Start of Block

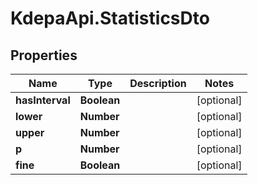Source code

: # KdepaApi.StatisticsDto

## Properties

Name | Type | Description | Notes
------------ | ------------- | ------------- | -------------
**hasInterval** | **Boolean** |  | [optional] 
**lower** | **Number** |  | [optional] 
**upper** | **Number** |  | [optional] 
**p** | **Number** |  | [optional] 
**fine** | **Boolean** |  | [optional] 



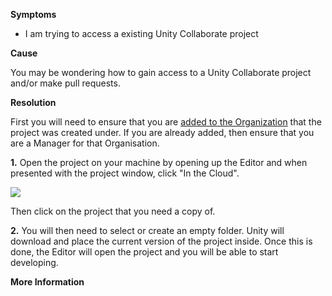 

**Symptoms**


- I am trying to access a existing Unity Collaborate project



**Cause**



You may be wondering how to gain access to a Unity Collaborate project and/or make pull requests.



**Resolution**



First you will need to ensure that you are [added to the Organization](https://support.unity3d.com/hc/en-us/articles/206494363?flash_digest=5b70b4cd427b7454a65b034ae07430f363d9599c) that the project was created under. If you are already added, then ensure that you are a Manager for that Organisation.



**1.**  Open the project on your machine by opening up the Editor and when presented with the project window, click "In the Cloud".



![](/hc/en-us/article_attachments/203866986/CollabPull01.png)



Then click on the project that you need a copy of.



**2.**  You will then need to select or create an empty folder. Unity will download and place the current version of the project inside. Once this is done, the Editor will open the project and you will be able to start developing.



**More Information**






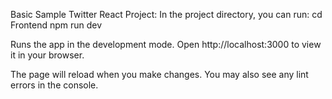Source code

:Basic Sample Twitter React Project:
In the project directory, you can run:
cd Frontend
npm run dev 

Runs the app in the development mode.
Open http://localhost:3000 to view it in your browser.

The page will reload when you make changes.
You may also see any lint errors in the console.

End of Block

• **What you should do**
Taking the material above one line at a time, count the lines that include "optional" as a word or string, and give only that number.

• **The answer**
5